The second paragraph of the "sovereignty" manifesto made plain what the Kremlin's brand of "freedom" amounts to: "The Soviet Union retains . . . those functions which are connected with the safeguarding of security." The Red army, in other words, will continue to maintain its 340,000-man garrison in East Germany, a dagger directed at NATO, a club to be used against the East German people should they rebel again against their Red masters.
East Germany's Communist "sovereignty" will be equally unreal. The East German government, cracked a British Foreign Office man, "will now be completely free to follow the directives it receives from Moscow." Washington called the Soviet maneuver a "sheer fac,ade"; Bonn termed it "a booby trap." Yet for all its patent falseness, the Soviet move was not to be quipped away. In a week when pique and punctilio made a tragicomic opera of Western efforts to enlist West German arms (see below), the Kremlin was boldly reaching out on three fronts--military, diplomatic and psychological.
Militarily, the fiction of "sovereignty" enabled the East German Communists to remove the fancy Potsdam wrappings from the 600 tanks, 2,000 guns and almost 200,000 men that comprise the "People's Police." (About one in three of the Red "policemen" has deserted or has been purged since the June 17 riots, according to West German sources.) Last week, for the first time, the Communists called the so-called police by their proper name: the East German Streitkrafte (fighting forces). Diplomatically, the Kremlin hoped for even greater gains. A "sovereign" East Germany could plausibly be a step toward the gargantuan pan-European security pact that Soviet Foreign Minister Molotov proposed at the Berlin Conference as a Red alternative to NATO (TIME, Feb. 22). It might also force the West, which has previously been able to ignore the East German regime as "illegitimate" and deal only with Soviet occupiers, to deal directly with the Grotewohl regime, thus bolstering its claim to sovereignty.

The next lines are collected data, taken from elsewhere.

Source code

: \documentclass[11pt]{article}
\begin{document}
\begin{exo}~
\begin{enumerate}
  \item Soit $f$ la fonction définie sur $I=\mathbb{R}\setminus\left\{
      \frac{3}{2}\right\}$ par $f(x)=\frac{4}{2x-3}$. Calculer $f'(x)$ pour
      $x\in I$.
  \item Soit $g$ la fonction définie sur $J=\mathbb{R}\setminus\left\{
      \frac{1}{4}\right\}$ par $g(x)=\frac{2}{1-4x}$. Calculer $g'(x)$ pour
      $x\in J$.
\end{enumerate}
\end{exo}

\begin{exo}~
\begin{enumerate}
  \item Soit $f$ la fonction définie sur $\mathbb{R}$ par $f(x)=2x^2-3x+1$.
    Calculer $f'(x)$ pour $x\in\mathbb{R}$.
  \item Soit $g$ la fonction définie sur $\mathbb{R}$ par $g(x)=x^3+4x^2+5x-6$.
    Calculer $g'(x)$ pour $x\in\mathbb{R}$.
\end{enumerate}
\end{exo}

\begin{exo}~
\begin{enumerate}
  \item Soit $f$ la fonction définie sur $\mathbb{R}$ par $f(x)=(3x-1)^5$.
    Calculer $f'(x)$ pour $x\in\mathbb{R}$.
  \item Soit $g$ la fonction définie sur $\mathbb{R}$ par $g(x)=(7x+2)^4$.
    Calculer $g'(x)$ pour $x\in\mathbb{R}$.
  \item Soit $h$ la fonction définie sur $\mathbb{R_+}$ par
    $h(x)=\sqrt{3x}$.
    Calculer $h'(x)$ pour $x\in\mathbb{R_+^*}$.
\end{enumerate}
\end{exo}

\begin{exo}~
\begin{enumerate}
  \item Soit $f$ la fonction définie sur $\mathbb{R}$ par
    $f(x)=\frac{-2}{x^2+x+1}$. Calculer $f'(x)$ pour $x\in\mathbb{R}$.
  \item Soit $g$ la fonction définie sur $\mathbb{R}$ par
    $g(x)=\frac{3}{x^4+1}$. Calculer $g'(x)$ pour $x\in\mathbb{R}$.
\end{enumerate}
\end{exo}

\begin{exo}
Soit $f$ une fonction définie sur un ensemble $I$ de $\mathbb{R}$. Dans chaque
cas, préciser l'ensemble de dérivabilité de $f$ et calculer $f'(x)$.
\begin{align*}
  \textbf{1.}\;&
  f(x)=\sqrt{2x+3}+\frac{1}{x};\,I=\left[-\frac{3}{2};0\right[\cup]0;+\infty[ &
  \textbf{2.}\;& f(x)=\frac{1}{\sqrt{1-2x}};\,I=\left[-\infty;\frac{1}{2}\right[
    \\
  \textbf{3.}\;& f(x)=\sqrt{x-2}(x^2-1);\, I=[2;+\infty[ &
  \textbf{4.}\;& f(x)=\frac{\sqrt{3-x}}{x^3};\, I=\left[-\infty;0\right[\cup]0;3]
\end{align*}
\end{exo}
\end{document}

Psychologically, East Germany's rise to pseudo-sovereignty will nourish discontent among the sensitive West Germans, who are once again the most powerful people in Europe, yet still are denied the right to bear arms or exercise national sovereignty. "We are still waiting for the change from occupation statute to contractual agreement [peace treaty and EDC]," snapped Bonn's pro-government General-Anzeiger. "How long must we wait? The question can only be answered in Paris."